Lukashenko contradicts Putin and says terrorists flee to Belarus

Alexander Bortnikov, head of the FSB the Russian security service, accused on Tuesday the Ukrainian and Western secret services if there is facilitated the outrage last Friday in Moscow, which caused 139 deaths and has been claimed by the jihadist group Islamic State. Ukraine, which has repeatedly denied any link to Friday’s attack, dismissed Russia’s accusations as lies. But the presidential thesis has also been challenged from where the Kremlin least expected it. The president of Belarus, Alexander Lukashenko has said that the terrorists who attacked Moscow’s Crocus City Hall on Friday They initially tried to flee to Belarus, not Ukraine as Moscow has insisted.

The Islamic State claimed responsibility for the mass shooting, but both Vladimir Putin and his government continue to point out that, even if the perpetrators were radical Islamists, Ukraine and the West in general are behind it. Putin maintains that Ukraine had prepared a “window” for the attackers to cross the border, which is quite risky for criminals considering that that area is highly guarded because it is currently next to a war zone.
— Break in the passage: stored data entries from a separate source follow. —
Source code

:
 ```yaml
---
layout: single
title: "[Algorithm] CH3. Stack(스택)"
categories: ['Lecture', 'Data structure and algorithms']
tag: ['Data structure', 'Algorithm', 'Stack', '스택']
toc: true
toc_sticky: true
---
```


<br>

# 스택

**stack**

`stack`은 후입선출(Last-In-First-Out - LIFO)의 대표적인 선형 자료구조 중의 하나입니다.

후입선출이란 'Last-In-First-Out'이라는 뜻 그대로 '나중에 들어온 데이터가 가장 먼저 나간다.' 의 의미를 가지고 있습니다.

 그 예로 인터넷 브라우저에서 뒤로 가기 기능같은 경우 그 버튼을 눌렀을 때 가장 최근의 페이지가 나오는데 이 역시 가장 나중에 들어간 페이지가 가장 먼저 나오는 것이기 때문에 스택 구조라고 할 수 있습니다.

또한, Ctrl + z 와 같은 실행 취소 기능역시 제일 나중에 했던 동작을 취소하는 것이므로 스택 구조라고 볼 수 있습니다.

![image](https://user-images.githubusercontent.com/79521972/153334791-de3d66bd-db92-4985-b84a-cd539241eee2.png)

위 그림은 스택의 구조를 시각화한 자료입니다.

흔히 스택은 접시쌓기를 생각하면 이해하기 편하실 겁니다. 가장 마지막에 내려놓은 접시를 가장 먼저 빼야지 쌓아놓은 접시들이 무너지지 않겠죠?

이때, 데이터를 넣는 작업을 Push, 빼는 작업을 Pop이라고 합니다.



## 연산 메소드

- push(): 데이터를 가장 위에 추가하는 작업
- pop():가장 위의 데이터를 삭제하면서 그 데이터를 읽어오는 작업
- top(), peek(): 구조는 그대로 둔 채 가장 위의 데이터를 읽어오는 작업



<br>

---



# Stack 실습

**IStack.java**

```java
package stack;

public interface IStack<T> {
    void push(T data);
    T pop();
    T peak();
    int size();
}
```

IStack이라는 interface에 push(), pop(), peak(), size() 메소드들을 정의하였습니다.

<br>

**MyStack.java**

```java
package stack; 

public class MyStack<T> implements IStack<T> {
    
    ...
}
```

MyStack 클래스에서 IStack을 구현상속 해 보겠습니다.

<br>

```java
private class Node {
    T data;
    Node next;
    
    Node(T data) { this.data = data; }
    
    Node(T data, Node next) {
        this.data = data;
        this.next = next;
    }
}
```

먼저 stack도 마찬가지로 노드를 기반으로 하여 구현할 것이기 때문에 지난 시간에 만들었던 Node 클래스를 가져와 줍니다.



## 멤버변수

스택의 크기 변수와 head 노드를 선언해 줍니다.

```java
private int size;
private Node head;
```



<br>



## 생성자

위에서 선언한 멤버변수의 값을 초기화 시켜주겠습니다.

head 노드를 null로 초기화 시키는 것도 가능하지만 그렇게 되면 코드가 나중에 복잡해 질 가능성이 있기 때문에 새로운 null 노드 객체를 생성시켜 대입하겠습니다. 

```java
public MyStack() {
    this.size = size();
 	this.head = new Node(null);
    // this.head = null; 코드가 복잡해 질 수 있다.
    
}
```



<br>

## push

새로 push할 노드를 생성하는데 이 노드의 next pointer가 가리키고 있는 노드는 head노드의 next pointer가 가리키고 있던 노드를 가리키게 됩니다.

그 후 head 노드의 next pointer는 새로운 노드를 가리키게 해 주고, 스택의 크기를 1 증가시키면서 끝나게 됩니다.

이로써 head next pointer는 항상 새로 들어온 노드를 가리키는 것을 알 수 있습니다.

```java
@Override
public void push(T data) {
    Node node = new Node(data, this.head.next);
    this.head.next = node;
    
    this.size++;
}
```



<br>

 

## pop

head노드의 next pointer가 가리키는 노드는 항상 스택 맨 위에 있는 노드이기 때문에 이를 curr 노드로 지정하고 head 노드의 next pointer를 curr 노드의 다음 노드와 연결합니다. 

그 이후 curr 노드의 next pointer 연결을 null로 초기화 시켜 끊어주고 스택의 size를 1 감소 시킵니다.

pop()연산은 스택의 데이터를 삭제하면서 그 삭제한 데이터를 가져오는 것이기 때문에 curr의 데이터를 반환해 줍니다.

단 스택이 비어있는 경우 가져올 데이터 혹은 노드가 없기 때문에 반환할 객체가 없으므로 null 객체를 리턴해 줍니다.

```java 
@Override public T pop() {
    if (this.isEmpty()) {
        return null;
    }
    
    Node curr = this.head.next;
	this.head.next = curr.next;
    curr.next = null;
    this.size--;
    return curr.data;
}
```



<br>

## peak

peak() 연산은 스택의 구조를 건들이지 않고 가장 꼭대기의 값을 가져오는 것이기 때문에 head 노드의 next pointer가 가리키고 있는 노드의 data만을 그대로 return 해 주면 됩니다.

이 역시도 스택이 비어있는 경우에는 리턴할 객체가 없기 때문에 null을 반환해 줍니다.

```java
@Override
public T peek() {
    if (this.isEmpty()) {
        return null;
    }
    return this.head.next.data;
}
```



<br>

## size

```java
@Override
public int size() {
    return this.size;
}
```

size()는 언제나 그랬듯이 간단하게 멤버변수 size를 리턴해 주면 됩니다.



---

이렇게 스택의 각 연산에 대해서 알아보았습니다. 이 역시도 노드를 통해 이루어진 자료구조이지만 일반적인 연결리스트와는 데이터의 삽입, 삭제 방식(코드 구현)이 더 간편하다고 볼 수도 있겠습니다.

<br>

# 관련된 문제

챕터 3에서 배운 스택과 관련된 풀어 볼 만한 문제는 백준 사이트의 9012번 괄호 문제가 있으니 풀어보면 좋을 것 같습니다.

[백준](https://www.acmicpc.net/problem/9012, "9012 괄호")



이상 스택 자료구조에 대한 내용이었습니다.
Lukashenko, un close ally of Putin for decades told reporters that the Belarusian and Russian security services had coordinated their actions when the suspects’ car fled southwest of Moscow. towards the Bryansk region on the border with Ukraine and Belarus, where it was intercepted.

Belarus, as Lukashenko explained, had quickly established border checkpoints. “That’s why they couldn’t enter Belarus. When they saw him, they turned around. and they headed to the border area between Ukraine and Russia,” Lukashenko told the state news agency BelTA.

But Moscow continues to subscribe to the thesis of the international conspiracy against Russia. “We think that the action was prepared by radical Islamists and that, of course, it was facilitated by Western special services, and that the Ukrainian special services are directly involved,” Bortnikov said.

“The person who ordered it has not been identified”

The head of the FSB has also stated that it has not yet been determined who ordered this attack. “We know and see who organized this process, who recruited and set specific tasks,” he assured, specifying that “who ordered it has not yet been identified.”

Bortnikov, 72, has also indicated that the suspects in the attack “planned to travel to Ukraine and that there they should be received as heroes.” He has offered no specific evidence for the claims, accusations that hardliners in Moscow could use to justify an escalation of the war in Ukraine while also explaining how Russian security services failed to prevent the attack despite being warned by the US.

The Russian media outlet SHOT published a video in which a journalist asked Nikolai Patrushev, secretary of the Russian Security Council, if it was “ISIS or Ukraine.” “Of course, Ukraine,” Patrushev responded without stopping to speak. When asked later about the comment, he said there were “many” indications of Ukrainian involvement.

Patrushev and Bortnikov’s comments are an example of the story that the Kremlin is trying to impose at a time when, with Putin victorious in the elections and Ukraine experiencing supply problems, the Russian regime aspires to definitively bend the will of Kiev. redoubling their attacks and perhaps carrying out a second mobilization of recruits.

Eight suspects are now in preventive prisin after Russia took into custody on Tuesday a Kyrgyz-born man who may be involved in the mass shooting.